Defence Technology (Jun 2024)
An air combat maneuver pattern extraction based on time series segmentation and clustering analysis
Abstract
Target maneuver recognition is a prerequisite for air combat situation awareness, trajectory prediction, threat assessment and maneuver decision. To get rid of the dependence of the current target maneuver recognition method on empirical criteria and sample data, and automatically and adaptively complete the task of extracting the target maneuver pattern, in this paper, an air combat maneuver pattern extraction based on time series segmentation and clustering analysis is proposed by combining autoencoder, G-G clustering algorithm and the selective ensemble clustering analysis algorithm.
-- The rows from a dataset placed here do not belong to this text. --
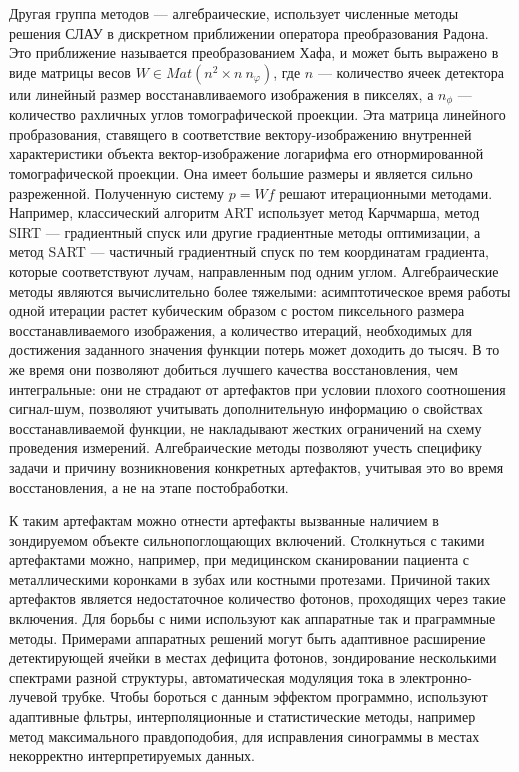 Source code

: Другая группа методов --- алгебраические, использует численные методы решения СЛАУ в дискретном приближении оператора преобразования Радона.
Это приближение называется преобразованием Хафа, и может быть выражено в виде матрицы весов $W \in Mat\left(n^2 \times n ~ n_\varphi\right)$, где $n$ --- количество ячеек детектора или линейный размер восстанавливаемого изображения в пикселях, а $n_\phi$ --- количество рахличных углов томографической проекции.
Эта матрица линейного пробразования, ставящего в соответствие вектору-изображению внутренней характеристики объекта вектор-изображение логарифма его отнормированной томографической проекции.
Она имеет большие размеры и является сильно разреженной.
Полученную систему $p = Wf$ решают итерационными методами.
Например, классический алгоритм ART использует метод Карчмарша, метод SIRT --- градиентный спуск или другие градиентные методы оптимизации, а метод SART --- частичный градиентный спуск по тем координатам градиента, которые соответствуют лучам, направленным под одним углом.
Алгебраические методы являются вычислительно более тяжелыми:
асимптотическое время работы одной итерации растет кубическим образом с ростом пиксельного размера восстанавливаемого изображения, а количество итераций, необходимых для достижения заданного значения функции потерь может доходить до тысяч.
В то же время они позволяют добиться лучшего качества восстановления, чем интегральные: они не страдают от артефактов при условии плохого соотношения сигнал-шум, позволяют учитывать дополнительную информацию о свойствах восстанавливаемой функции, не накладывают жестких ограничений на схему проведения измерений. 
Алгебраические методы позволяют учесть специфику задачи и причину возникновения конкретных артефактов, учитывая это во время восстановления, а не на этапе постобработки.

К таким артефактам можно отнести артефакты вызванные наличием в зондируемом объекте сильнопоглощающих включений.
Столкнуться с такими артефактами можно, например, при медицинском сканировании пациента с металлическими коронками в зубах или костными протезами.
Причиной таких артефактов является недостаточное количество фотонов, проходящих через такие включения.
Для борьбы с ними используют как аппаратные так и праграммные методы.
Примерами аппаратных решений могут быть адаптивное расширение детектирующей ячейки в местах дефицита фотонов, зондирование несколькими спектрами разной структуры, автоматическая модуляция тока в электронно-лучевой трубке.
Чтобы бороться с данным эффектом программно, используют адаптивные фльтры, интерполяционные и статистические методы, например метод максимального правдоподобия, для исправления синограммы в местах некорректно интерпретируемых данных.

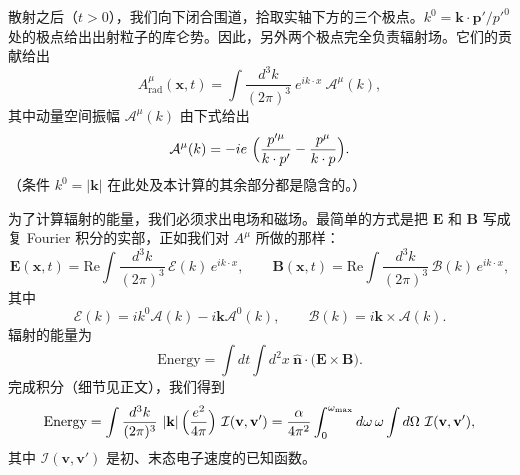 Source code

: 散射之后（$t > 0$），我们向下闭合围道，拾取实轴下方的三个极点。$k^0 = \mathbf{k}\cdot\mathbf{p}'/p'^0$ 处的极点给出出射粒子的库仑势。因此，另外两个极点完全负责辐射场。它们的贡献给出
\begin{equation}
  A^\mu_{\mathrm{rad}}(\mathbf{x}, t) =
    \int \frac{d^3k}{(2\pi)^3}\ e^{ik\cdot x}\ \mathcal{A}^\mu(k),
  \label{eq:6.6}
\end{equation}
其中动量空间振幅 $\mathcal{A}^\mu(k)$ 由下式给出
\begin{equation}
  \mathcal{A}^\mu(k) = -ie\ \Bigl( \frac{p'^{\mu}}{k\cdot p'}
    - \frac{p^{\mu}}{k\cdot p} \Bigr).
  \label{eq:6.7}
\end{equation}
（条件 $k^0 = |\mathbf{k}|$ 在此处及本计算的其余部分都是隐含的。）

为了计算辐射的能量，我们必须求出电场和磁场。最简单的方式是把 $\mathbf{E}$ 和 $\mathbf{B}$ 写成复 Fourier 积分的实部，正如我们对 $A^\mu$ 所做的那样：
\begin{equation}
  \mathbf{E}(\mathbf{x},t) = \mathrm{Re}\int \frac{d^3k}{(2\pi)^3}\,
    \bm{\mathcal{E}}(k)\,e^{ik\cdot x},\qquad
  \mathbf{B}(\mathbf{x},t) = \mathrm{Re}\int \frac{d^3k}{(2\pi)^3}\,
    \bm{\mathcal{B}}(k)\,e^{ik\cdot x},
\end{equation}
其中
\begin{equation}
  \bm{\mathcal{E}}(k) = ik^0\bm{\mathcal{A}}(k)
    - i\mathbf{k}\mathcal{A}^0(k),\qquad
  \bm{\mathcal{B}}(k) = i\mathbf{k}\times\bm{\mathcal{A}}(k) .
\end{equation}
辐射的能量为
\begin{equation}
  \text{Energy} = \int dt \int d^2x\ \hat{\mathbf{n}}\cdot
    \bigl( \mathbf{E}\times\mathbf{B} \bigr) .
\end{equation}
完成积分（细节见正文），我们得到
\begin{equation}
  \text{Energy} = \int \frac{d^3k}{(2\pi)^3}\ |\mathbf{k}|\,
    \Bigl( \frac{e^2}{4\pi} \Bigr)\ \mathcal{I}(\mathbf{v}, \mathbf{v}')
  = \frac{\alpha}{4\pi^2}\int_0^{\omega_{\mathrm{max}}} d\omega\,
    \omega \int d\Omega\ \mathcal{I}(\mathbf{v}, \mathbf{v}'),
  \label{eq:6.12}
\end{equation}
其中 $\mathcal{I}(\mathbf{v},\mathbf{v}')$ 是初、末态电子速度的已知函数。

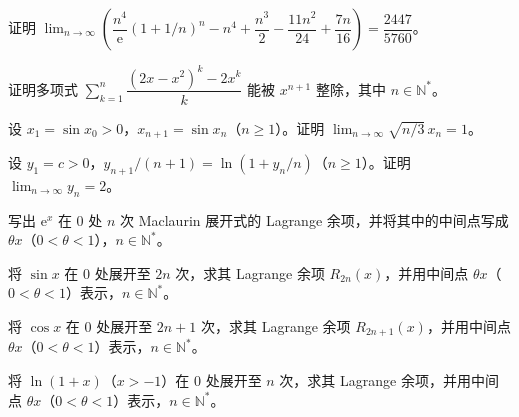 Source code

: \noindent\begin{minipage}{\textwidth}
证明 $\lim_{n\to\infty}\left(\dfrac{n^4}{\mathrm e}(1+1/n)^n-n^4+\dfrac{n^3}{2}-\dfrac{11n^2}{24}+\dfrac{7n}{16}\right)=\dfrac{2447}{5760}$。
\end{minipage}\par\vfill
\newpage
\noindent\begin{minipage}{\textwidth}
证明多项式 $\sum_{k=1}^n\dfrac{(2x-x^2)^k-2x^k}{k}$ 能被 $x^{n+1}$ 整除，其中 $n\in\mathbb N^*$。
\end{minipage}\par\vfill
\noindent\begin{minipage}{\textwidth}
设 $x_1=\sin x_0>0$，$x_{n+1}=\sin x_n$（$n\ge1$）。证明 $\lim_{n\to\infty}\sqrt{n/3}\,x_n=1$。
\end{minipage}\par\vfill
\noindent\begin{minipage}{\textwidth}
设 $y_1=c>0$，$y_{n+1}/(n+1)=\ln(1+y_n/n)$（$n\ge1$）。证明 $\lim_{n\to\infty}y_n=2$。
\end{minipage}\par\vfill
\newpage
\noindent\begin{minipage}{\textwidth}
写出 $\mathrm e^x$ 在 $0$ 处 $n$ 次 Maclaurin 展开式的 Lagrange 余项，并将其中的中间点写成 $\theta x$（$0<\theta<1$），$n\in\mathbb N^*$。
\end{minipage}\par\vfill
\noindent\begin{minipage}{\textwidth}
将 $\sin x$ 在 $0$ 处展开至 $2n$ 次，求其 Lagrange 余项 $R_{2n}(x)$，并用中间点 $\theta x$（$0<\theta<1$）表示，$n\in\mathbb N^*$。
\end{minipage}\par\vfill
\noindent\begin{minipage}{\textwidth}
将 $\cos x$ 在 $0$ 处展开至 $2n+1$ 次，求其 Lagrange 余项 $R_{2n+1}(x)$，并用中间点 $\theta x$（$0<\theta<1$）表示，$n\in\mathbb N^*$。
\end{minipage}\par\vfill
\newpage
\noindent\begin{minipage}{\textwidth}
将 $\ln(1+x)$（$x>-1$）在 $0$ 处展开至 $n$ 次，求其 Lagrange 余项，并用中间点 $\theta x$（$0<\theta<1$）表示，$n\in\mathbb N^*$。
\end{minipage}\par\vfill
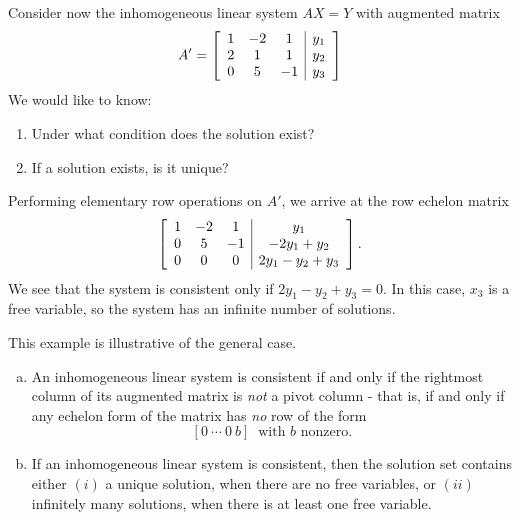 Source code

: \documentclass[12pt,letterpaper,reqno]{article}
\numberwithin{equation}{section}
\newcommand{\ti}[1]{\textit{#1}}
\newcommand{\fixme}[1]{{\color{orange}{[#1]}}}
\begin{document}
\begin{example}
Consider now the inhomogeneous linear system $AX=Y$ with augmented matrix
\begin{equation}\label{eq:inhom_general_example}
A'=\left[\begin{array}{c c c | c}
		1&-2&1&y_1 \\
			2&1&1&y_2 \\
			0&5&-1&y_3
	\end{array}\right]
\end{equation}
We would like to know:
\begin{enumerate}
	\item Under what condition does the solution exist?
	\item If a solution exists, is it unique?
\end{enumerate}
Performing elementary row operations on $A'$, we arrive at the row echelon matrix
\begin{equation}
	\left[\begin{array}{c c c | c}
		1&-2&1&y_1 \\
			0&5&-1&-2y_1+y_2 \\
			0&0&0&2y_1-y_2+y_3
	\end{array}\right].
\end{equation}
We see that the system is consistent only if $2y_1-y_2+y_3=0$. In this case, $x_3$ is a free variable, so the system has an infinite number of solutions.
\end{example}

This example is illustrative of the general case.

\begin{thm}\label{thm:existence_and_uniqueness_for_inhomogeneous_systems} \hspace{10cm}
\begin{enumerate}[(a)]
	\item An inhomogeneous linear system is consistent if and only if the rightmost column of its augmented matrix is \ti{not} a pivot column - that is, if and only if any echelon form of the matrix has \ti{no} row of the form
	$$[0 \ \cdots \ 0\  b] \ \text{ with $b$ nonzero.}$$
	\item If an inhomogeneous linear system is consistent, then the solution set contains either $(i)$ a unique solution, when there are no free variables, or $(ii)$ infinitely many solutions, when there is at least one free variable.
\end{enumerate}
\fixme{Include a formal proof? Details are very similar to the homogeneous case, with the obvious modifications.}
\end{thm}
\end{document}

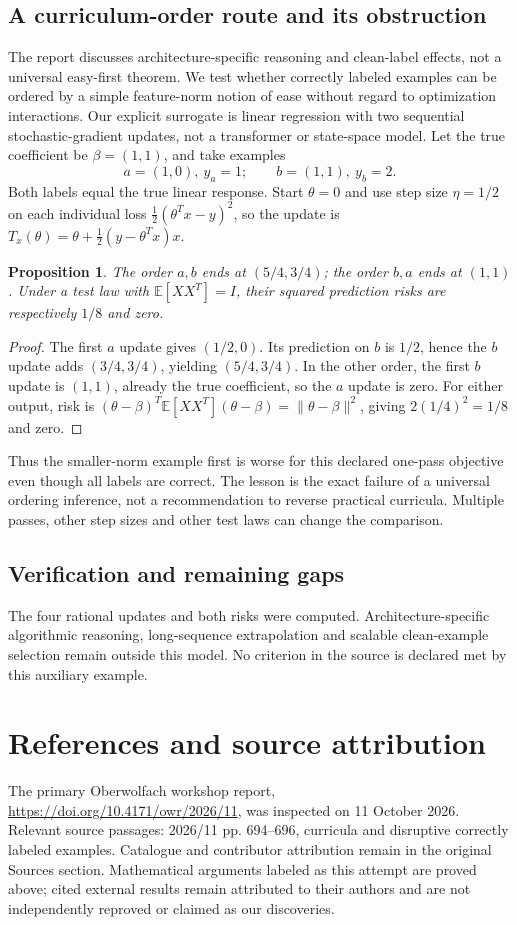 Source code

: \documentclass[11pt]{article}
\newtheorem{proposition}{Proposition}
\begin{document}
\subsection{A curriculum-order route and its obstruction}
The report discusses architecture-specific reasoning and clean-label effects, not a universal easy-first theorem. We test whether correctly labeled examples can be ordered by a simple feature-norm notion of ease without regard to optimization interactions. Our explicit surrogate is linear regression with two sequential stochastic-gradient updates, not a transformer or state-space model.
Let the true coefficient be $\beta=(1,1)$, and take examples
\[
 a=(1,0),\ y_a=1;\qquad b=(1,1),\ y_b=2.
\]
Both labels equal the true linear response. Start $\theta=0$ and use step size $\eta=1/2$ on each individual loss $\tfrac12(\theta^Tx-y)^2$, so the update is
$T_x(\theta)=\theta+\tfrac12(y-\theta^Tx)x$.
\begin{proposition}
The order $a,b$ ends at $(5/4,3/4)$; the order $b,a$ ends at $(1,1)$. Under a test law with $\mathbb E[XX^T]=I$, their squared prediction risks are respectively $1/8$ and zero.
\end{proposition}
\begin{proof}
The first $a$ update gives $(1/2,0)$. Its prediction on $b$ is $1/2$, hence the $b$ update adds $(3/4,3/4)$, yielding $(5/4,3/4)$. In the other order, the first $b$ update is $(1,1)$, already the true coefficient, so the $a$ update is zero. For either output, risk is $(\theta-\beta)^T\mathbb E[XX^T](\theta-\beta)=\|\theta-\beta\|^2$, giving $2(1/4)^2=1/8$ and zero.
\end{proof}
Thus the smaller-norm example first is worse for this declared one-pass objective even though all labels are correct. The lesson is the exact failure of a universal ordering inference, not a recommendation to reverse practical curricula. Multiple passes, other step sizes and other test laws can change the comparison.
\subsection{Verification and remaining gaps}
The four rational updates and both risks were computed. Architecture-specific algorithmic reasoning, long-sequence extrapolation and scalable clean-example selection remain outside this model. No criterion in the source is declared met by this auxiliary example.

\section{References and source attribution}
The primary Oberwolfach workshop report, \url{https://doi.org/10.4171/owr/2026/11}, was inspected on 11 October 2026. Relevant source passages: 2026/11 pp. 694--696, curricula and disruptive correctly labeled examples. Catalogue and contributor attribution remain in the original Sources section. Mathematical arguments labeled as this attempt are proved above; cited external results remain attributed to their authors and are not independently reproved or claimed as our discoveries.
\end{document}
Firstly, the autoencoder is used to extract key features of maneuvering trajectory to remove the impacts of redundant variables and reduce the data dimension; Then, taking the time information into account, the segmentation of Maneuver characteristic time series is realized with the improved FSTS-AEGG algorithm, and a large number of maneuver primitives are extracted; Finally, the maneuver primitives are grouped into some categories by using the selective ensemble multiple time series clustering algorithm, which can prove that each class represents a maneuver action. The maneuver pattern extraction method is applied to small scale air combat trajectory and can recognize and correctly partition at least 71.3% of maneuver actions,indicating that the method is effective and satisfies the requirements for engineering accuracy. In addition, this method can provide data support for various target maneuvering recognition methods proposed in the literature, greatly reduce the workload and improve the recognition accuracy.